Douglas é aqui um detetive da divisão de homicídios de San Francisco, que é chamado para investigar o caso de um antigo astro do rock assassinado brutalmente com um picador de gelo. A principal suspeita é a namorada do morto (Sharon Stone), bela psicóloga e escritora de romances policiais cujo último livro descrevia o assassinato exatamente como ele foi cometido. Independente, rica, bissexual, manipuladora e atrevida, ela logo arrasta o detetive num jogo de sedução, sexo e intrigas que coloca em risco tanto sua carreira policial quanto sua própria vida.
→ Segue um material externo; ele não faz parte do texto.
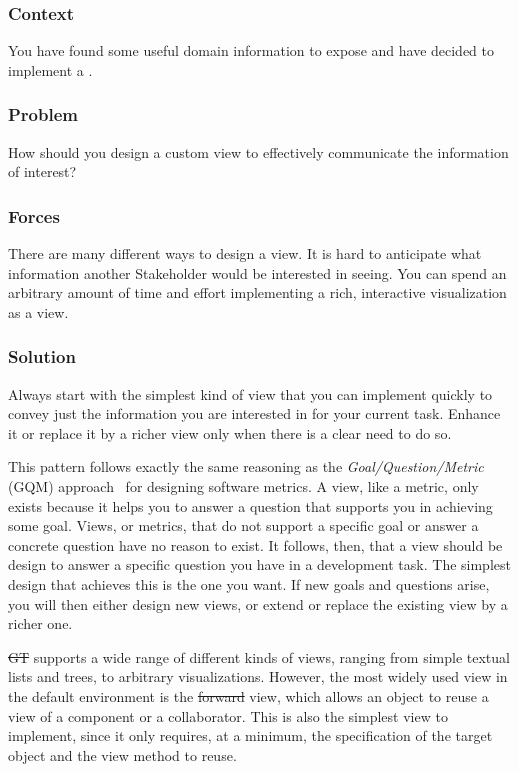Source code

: \documentclass[sigconf]{acmart}
\newcommand{\pattern}[1]{\emph{\nameref{pat:#1}}\xspace}
\newcommand{\GT}{\st{GT}\xspace} %
\begin{document}
\subsubsection*{Context}
You have found some useful domain information to expose and have decided to implement a \pattern{customView}.

\subsubsection*{Problem}
How should you design a custom view to effectively communicate the information of interest?

\subsubsection*{Forces}
There are many different ways to design a view.
It is hard to anticipate what information another Stakeholder would be interested in seeing.
You can spend an arbitrary amount of time and effort implementing a rich, interactive visualization as a view.

\subsubsection*{Solution}
Always start with the simplest kind of view that you can implement quickly to convey just the information you are interested in for your current task.
Enhance it or replace it by a richer view only when there is a clear need to do so.

This pattern follows exactly the same reasoning as the \emph{Goal/Question/Metric} (GQM) approach~\cite{Basi94a} for designing software metrics.
A view, like a metric, only exists because it helps you to answer a question that supports you in achieving some goal.
Views, or metrics, that do not support a specific goal or answer a concrete question have no reason to exist.
It follows, then, that a view should be design to answer a specific question you have in a development task.
The simplest design that achieves this is the one you want.
If new goals and questions arise, you will then either design new views, or extend or replace the existing view by a richer one.

\GT supports a wide range of different kinds of views, ranging from simple textual lists and trees, to arbitrary visualizations.
However, the most widely used view in the default environment is the \st{forward} view, which allows an object to reuse a view of a component or a collaborator.
This is also the simplest view to implement, since it only requires, at a minimum, the specification of the target object and the view method to reuse.
\end{document}
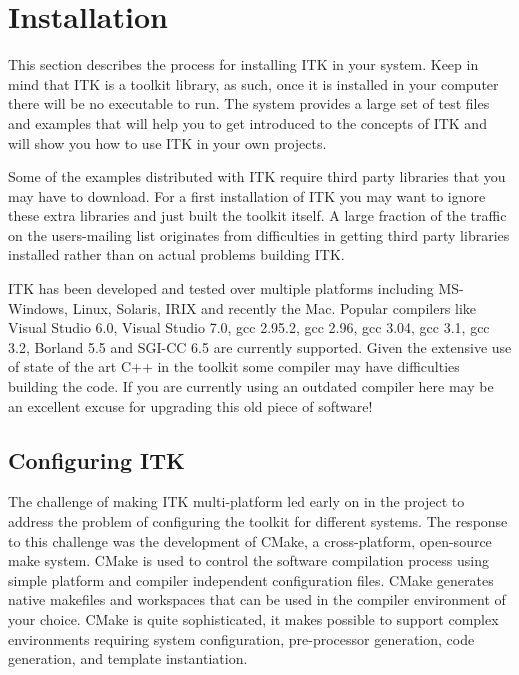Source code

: \chapter{Installation}
\label{chapter:Installation}


This section describes the process for installing ITK in your system. Keep in
mind that ITK is a toolkit library, as such, once it is installed in your
computer there will be no executable to run. The system provides a large set
of test files and examples that will help you to get introduced to the
concepts of ITK and will show you how to use ITK in your own projects.

Some of the examples distributed with ITK require third party libraries that
you may have to download. For a first installation of ITK you may want to
ignore these extra libraries and just built the toolkit itself. A large
fraction of the traffic on the users-mailing list originates from
difficulties in getting third party libraries installed rather than on actual
problems building ITK.

ITK has been developed and tested over multiple platforms including
MS-Windows, Linux, Solaris, IRIX and recently the Mac. Popular compilers like
Visual Studio 6.0, Visual Studio 7.0, gcc 2.95.2, gcc 2.96, gcc 3.04, gcc
3.1, gcc 3.2, Borland 5.5 and SGI-CC 6.5 are currently supported. Given the
extensive use of state of the art C++ in the toolkit some compiler may have
difficulties building the code. If you are currently using an outdated
compiler here may be an excellent excuse for upgrading this old piece of
software!

\section{Configuring ITK}
\label{sec:ConfiguringITK}

 
The challenge of making ITK multi-platform led early on in the project to
address the problem of configuring the toolkit for different systems. The
response to this challenge was the development of CMake, a cross-platform,
open-source make system. CMake is used to control the software compilation
process using simple platform and compiler independent configuration files.
CMake generates native makefiles and workspaces that can be used in the
compiler environment of your choice. CMake is quite sophisticated, it makes
possible to support complex environments requiring system configuration,
pre-processor generation, code generation, and template instantiation.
99% das pessoas que ainda não assistiram ao filme conhecem-no apenas por sua cena mais famosa: a cruzada de pernas de Sharon Stone. A atriz, sem calcinha nesta cena, foi instantaneamente alçada à categoria de símbolo sexual e experimentou uma guinada de 180 graus em sua carreira. Muitas outras cenas envolvendo erotismo, bem mais tórridas por sinal, estão espalhadas ao longo da película, algumas com a moça aparecendo em todo seu esplendor físico na tela. Não deixa de ser uma pena que o filme em si, e a atuação de Stone, sejam lembrados por alguns míseros segundos filmados numa sala fechada. É irônico também que apenas a partir deste filme ela tenha sido reconhecida em todo o mundo como algo além de um rosto bonito.
Instinto Selvagem é tecnicamente bom, com um elenco principal bem aproveitado e construção interessante de personagens. Jeanne Tripplehorn, como a psicóloga da polícia envolvida com o detetive de Douglas, também está muito bem em cena. As situações ambíguas e a teia tecida pelo roteiro nunca deixam claro quais são os motivos dos prováveis suspeitos, desenvolvendo, quebrando e mantendo o suspense com relativa eficiência até o desfecho do filme. O tal 'instinto' selvagem do detetive, aguçado como um formigueiro pela psicóloga fatal de Sharon Stone, novamente ajuda a dar uma idéia de quanto estrago uma mulher bonita pode fazer na vida de um homem. A trilha do veterano Jerry Goldsmith adiciona um toque de classe e ajuda Paul Verhoeven a compor uma obra razoavelmente intrigante, à qual não é feita a devida justiça por ela ser às vezes lembrada somente como 'aquele filme com a cena da xoxota da Sharon Stone'.
A edição em DVD da película, infelizmente, não contém um extra sequer.